Historicamente marcado por processos complexos, alto volume operacional e forte dependência de análises manuais, o setor de seguros passa a acelerar a adoção de inteligência artificial em frentes que vão desde subscrição e análise de crédito até vistoria digital, prevenção a fraudes, atendimento, regulação de sinistros e desenvolvimento de projetos internos de tecnologia.

Segundo estudo global da consultoria Accenture, cerca de 79% das seguradoras afirmam que a inteligência artificial generativa será decisiva para transformar a produtividade e o modelo operacional do setor nos próximos três anos. Ao mesmo tempo, levantamento da Deloitte aponta que seguradoras vêm priorizando investimentos em automação e IA justamente para responder à crescente pressão por eficiência operacional e redução de custos.

Na prática, os ganhos já começam a aparecer

De acordo com Luiz Fernando Nassif, diretor de negócios do Grupo Taking, empresa brasileira especializada em soluções digitais e inteligência artificial aplicada a negócios, o uso de IA em processos de vistoria digital gera aumento de produtividade, reduz tempo de análise, automatiza etapas operacionais e acelera a jornada de atendimento. Em operações de call center e atendimento ao cliente, os ganhos de eficiência podem chegar a 35%, especialmente em processos de triagem, atendimento inicial e automação de tarefas repetitivas.

O executivo afirma que o setor segurador começa a viver uma mudança estrutural na forma como utiliza tecnologia dentro das operações. “Durante muito tempo, a tecnologia no setor de seguros esteve muito concentrada em sistemas transacionais e processos de suporte. O que vemos agora é uma mudança importante.
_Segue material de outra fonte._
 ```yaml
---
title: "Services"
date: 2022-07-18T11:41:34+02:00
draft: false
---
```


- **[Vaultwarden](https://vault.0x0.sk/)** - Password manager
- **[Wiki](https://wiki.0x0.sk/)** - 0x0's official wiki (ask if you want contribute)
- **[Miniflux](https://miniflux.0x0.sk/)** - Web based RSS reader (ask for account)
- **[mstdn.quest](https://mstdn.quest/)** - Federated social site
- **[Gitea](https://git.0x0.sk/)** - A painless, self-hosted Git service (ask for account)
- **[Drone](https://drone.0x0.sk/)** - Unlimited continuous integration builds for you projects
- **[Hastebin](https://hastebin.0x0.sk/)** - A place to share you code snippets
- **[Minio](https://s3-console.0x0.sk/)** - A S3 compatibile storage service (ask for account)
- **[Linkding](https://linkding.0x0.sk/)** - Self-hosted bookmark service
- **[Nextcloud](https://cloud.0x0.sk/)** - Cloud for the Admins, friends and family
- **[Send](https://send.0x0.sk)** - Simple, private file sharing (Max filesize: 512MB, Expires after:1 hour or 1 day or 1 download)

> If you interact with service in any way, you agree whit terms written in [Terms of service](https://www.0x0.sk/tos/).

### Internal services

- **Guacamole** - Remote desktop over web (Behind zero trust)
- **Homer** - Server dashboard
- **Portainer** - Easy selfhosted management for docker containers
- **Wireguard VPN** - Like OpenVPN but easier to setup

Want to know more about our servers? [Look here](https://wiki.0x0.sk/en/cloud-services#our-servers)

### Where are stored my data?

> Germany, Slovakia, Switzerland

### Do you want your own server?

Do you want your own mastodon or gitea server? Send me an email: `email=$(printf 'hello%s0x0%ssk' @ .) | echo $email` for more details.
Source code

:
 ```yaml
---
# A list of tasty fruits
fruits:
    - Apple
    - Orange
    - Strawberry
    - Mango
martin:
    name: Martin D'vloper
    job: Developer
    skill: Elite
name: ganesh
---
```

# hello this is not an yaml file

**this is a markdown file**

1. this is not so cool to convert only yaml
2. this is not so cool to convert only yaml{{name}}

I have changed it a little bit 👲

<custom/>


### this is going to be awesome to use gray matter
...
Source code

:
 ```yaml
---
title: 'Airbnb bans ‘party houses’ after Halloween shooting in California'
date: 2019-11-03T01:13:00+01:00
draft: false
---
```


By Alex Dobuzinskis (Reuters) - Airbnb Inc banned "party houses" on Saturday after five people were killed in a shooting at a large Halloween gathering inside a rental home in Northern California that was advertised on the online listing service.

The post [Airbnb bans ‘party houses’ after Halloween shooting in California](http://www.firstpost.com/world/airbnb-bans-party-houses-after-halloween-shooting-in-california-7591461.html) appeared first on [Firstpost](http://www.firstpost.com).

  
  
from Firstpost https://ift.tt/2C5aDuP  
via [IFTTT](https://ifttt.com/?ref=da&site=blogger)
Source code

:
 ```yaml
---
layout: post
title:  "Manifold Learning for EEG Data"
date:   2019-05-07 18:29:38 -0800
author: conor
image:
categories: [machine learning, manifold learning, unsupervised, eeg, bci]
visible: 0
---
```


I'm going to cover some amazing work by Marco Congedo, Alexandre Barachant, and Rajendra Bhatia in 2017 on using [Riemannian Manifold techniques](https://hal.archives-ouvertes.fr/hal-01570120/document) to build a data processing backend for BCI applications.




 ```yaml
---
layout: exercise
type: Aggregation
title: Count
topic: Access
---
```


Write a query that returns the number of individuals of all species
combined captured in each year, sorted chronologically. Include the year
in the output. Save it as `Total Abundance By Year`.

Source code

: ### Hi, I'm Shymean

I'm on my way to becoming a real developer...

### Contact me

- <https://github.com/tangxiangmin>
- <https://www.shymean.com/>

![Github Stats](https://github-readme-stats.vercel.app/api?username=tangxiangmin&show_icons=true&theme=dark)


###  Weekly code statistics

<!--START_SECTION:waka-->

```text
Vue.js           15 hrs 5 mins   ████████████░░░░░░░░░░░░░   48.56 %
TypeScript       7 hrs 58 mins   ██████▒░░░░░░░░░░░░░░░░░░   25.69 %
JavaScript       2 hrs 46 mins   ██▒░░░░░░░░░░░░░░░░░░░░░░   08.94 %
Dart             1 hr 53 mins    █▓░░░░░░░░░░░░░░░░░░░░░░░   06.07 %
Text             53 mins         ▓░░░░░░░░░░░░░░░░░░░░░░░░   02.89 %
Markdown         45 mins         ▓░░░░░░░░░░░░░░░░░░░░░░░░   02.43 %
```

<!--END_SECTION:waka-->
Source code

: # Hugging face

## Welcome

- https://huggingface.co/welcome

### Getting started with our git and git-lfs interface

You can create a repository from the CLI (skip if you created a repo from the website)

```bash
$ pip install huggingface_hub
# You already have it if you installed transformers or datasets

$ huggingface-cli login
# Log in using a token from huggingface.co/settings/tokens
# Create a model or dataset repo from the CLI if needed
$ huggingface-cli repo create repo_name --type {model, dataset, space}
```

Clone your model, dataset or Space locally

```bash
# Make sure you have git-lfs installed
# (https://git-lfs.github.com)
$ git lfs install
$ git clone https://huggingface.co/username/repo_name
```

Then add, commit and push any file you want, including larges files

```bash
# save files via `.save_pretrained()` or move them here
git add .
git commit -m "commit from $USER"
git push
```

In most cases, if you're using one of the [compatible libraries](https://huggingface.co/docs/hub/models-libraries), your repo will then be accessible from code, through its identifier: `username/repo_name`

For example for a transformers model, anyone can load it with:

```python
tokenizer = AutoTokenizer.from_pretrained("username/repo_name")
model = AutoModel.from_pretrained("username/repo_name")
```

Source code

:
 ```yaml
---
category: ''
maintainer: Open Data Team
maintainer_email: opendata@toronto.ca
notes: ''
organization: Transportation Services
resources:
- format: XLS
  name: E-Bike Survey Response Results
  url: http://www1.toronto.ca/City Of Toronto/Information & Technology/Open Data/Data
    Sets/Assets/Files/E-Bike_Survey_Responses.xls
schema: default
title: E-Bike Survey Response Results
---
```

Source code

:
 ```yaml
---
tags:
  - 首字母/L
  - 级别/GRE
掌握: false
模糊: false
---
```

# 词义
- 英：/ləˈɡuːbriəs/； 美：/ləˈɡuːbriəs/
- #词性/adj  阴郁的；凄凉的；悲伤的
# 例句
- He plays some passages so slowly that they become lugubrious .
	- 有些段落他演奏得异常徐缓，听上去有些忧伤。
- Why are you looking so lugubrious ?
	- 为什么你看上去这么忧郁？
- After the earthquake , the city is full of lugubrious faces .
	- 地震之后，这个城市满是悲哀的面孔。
A inteligência artificial passa a atuar diretamente na produtividade operacional, apoiando decisões mais rápidas, automatizando tarefas complexas e permitindo que as equipes humanas atuem de forma muito mais estratégica”, afirma.
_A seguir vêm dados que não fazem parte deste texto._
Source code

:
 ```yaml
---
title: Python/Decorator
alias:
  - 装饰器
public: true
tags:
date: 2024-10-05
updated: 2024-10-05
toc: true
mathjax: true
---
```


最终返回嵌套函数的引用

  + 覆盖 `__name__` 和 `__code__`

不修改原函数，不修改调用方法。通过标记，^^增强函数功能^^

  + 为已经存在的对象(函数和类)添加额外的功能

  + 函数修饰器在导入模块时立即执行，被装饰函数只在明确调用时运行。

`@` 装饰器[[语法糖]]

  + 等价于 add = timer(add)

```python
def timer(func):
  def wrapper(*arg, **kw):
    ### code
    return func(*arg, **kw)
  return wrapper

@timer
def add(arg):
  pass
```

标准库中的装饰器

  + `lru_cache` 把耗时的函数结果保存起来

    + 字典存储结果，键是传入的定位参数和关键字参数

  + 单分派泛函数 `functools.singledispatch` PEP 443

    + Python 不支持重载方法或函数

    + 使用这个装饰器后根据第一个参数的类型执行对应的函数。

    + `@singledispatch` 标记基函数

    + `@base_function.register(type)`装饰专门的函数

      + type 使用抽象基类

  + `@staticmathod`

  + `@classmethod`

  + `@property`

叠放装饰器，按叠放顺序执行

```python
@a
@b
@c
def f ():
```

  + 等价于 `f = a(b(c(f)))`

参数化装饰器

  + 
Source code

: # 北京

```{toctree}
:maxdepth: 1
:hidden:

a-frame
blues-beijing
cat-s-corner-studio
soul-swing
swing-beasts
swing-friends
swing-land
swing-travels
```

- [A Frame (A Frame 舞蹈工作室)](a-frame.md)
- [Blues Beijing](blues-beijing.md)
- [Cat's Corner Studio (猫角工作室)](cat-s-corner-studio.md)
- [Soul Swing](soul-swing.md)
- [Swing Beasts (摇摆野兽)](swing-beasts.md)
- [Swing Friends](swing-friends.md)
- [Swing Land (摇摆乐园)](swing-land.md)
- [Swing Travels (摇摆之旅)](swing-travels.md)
Além das áreas diretamente ligadas ao negócio segurador, a inteligência artificial também começa a transformar os próprios times internos de tecnologia das seguradoras.

O Grupo Taking iniciou recentemente a aplicação de sua plataforma proprietária, Tate AI, em projetos de desenvolvimento tecnológico dentro de duas grandes seguradoras brasileiras. A solução vem sendo utilizada para acelerar etapas de desenvolvimento, apoiar especificações técnicas, reduzir esforço operacional dos times e aumentar velocidade de entrega em projetos internos de tecnologia.

Embora os números finais ainda estejam em consolidação, a expectativa da companhia é observar ganhos relevantes de produtividade também na construção e manutenção de projetos de TI.

Para Nassif, um dos principais avanços está justamente na capacidade de integrar inteligência artificial ao trabalho humano, sem substituir conhecimento técnico ou tomada de decisão especializada. “O mercado passou muito tempo discutindo inteligência artificial como automação. O próximo estágio é diferente. O verdadeiro ganho acontece quando a IA consegue potencializar o trabalho das pessoas, reduzir atividades operacionais e liberar tempo para decisões que realmente geram valor para o negócio. Esse movimento começa a se tornar cada vez mais evidente dentro das seguradoras”, explica.

O avanço acontece em um momento especialmente relevante para o setor. Dados da Confederação Nacional das Seguradoras mostram que o mercado segurador brasileiro segue em expansão, aumentando a pressão das companhias por escalabilidade, eficiência operacional e melhoria contínua da experiência dos clientes.

Segundo Nassif, as seguradoras que conseguirem incorporar inteligência artificial de forma prática e conectada às operações terão vantagem competitiva importante nos próximos anos. “A discussão sobre IA no setor de seguros deixou de ser experimental. Estamos entrando em uma fase em que a tecnologia começa a gerar impacto direto em produtividade, eficiência operacional e rentabilidade. Quem conseguir integrar esse movimento mais rapidamente tende a ganhar escala e competitividade de forma muito mais acelerada”, conclui.